### Data for this exercise

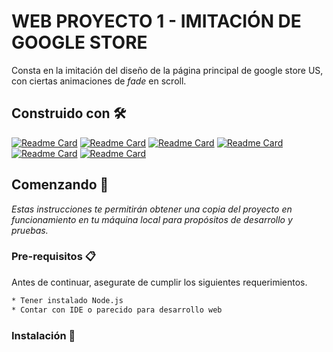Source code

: # WEB PROYECTO 1 - IMITACIÓN DE GOOGLE STORE
Consta en la imitación del diseño de la página principal de google store US, con ciertas animaciones de _fade_ en scroll.

## Construido con 🛠️
[![Readme Card](https://github-readme-stats.vercel.app/api/pin/?theme=calm&username=npm&repo=cli)](https://github.com/npm/cli.git)
[![Readme Card](https://github-readme-stats.vercel.app/api/pin/?theme=calm&username=webpack&repo=webpack)](https://github.com/webpack/webpack.git)
[![Readme Card](https://github-readme-stats.vercel.app/api/pin/?theme=calm&username=babel&repo=babel)](https://github.com/babel/babel.git)
[![Readme Card](https://github-readme-stats.vercel.app/api/pin/?theme=calm&username=eslint&repo=eslint)](https://github.com/eslint/eslint.git)
[![Readme Card](https://github-readme-stats.vercel.app/api/pin/?theme=calm&username=facebook&repo=react)](https://github.com/facebook/react.git)
[![Readme Card](https://github-readme-stats.vercel.app/api/pin/?theme=calm&username=michalsnik&repo=aos)](https://github.com/michalsnik/aos.git)

## Comenzando 🚀
_Estas instrucciones te permitirán obtener una copia del proyecto en funcionamiento en tu máquina local para propósitos de desarrollo y pruebas._

### Pre-requisitos 📋
Antes de continuar, asegurate de cumplir los siguientes requerimientos.

```bash
* Tener instalado Node.js
* Contar con IDE o parecido para desarrollo web 
```
### Instalación 🔧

### Activity
Scan the preceding listing for the string "para" and copy every line where it occurs.

### Result
_Estas instrucciones te permitirán obtener una copia del proyecto en funcionamiento en tu máquina local para propósitos de desarrollo y pruebas._
* Contar con IDE o parecido para desarrollo web 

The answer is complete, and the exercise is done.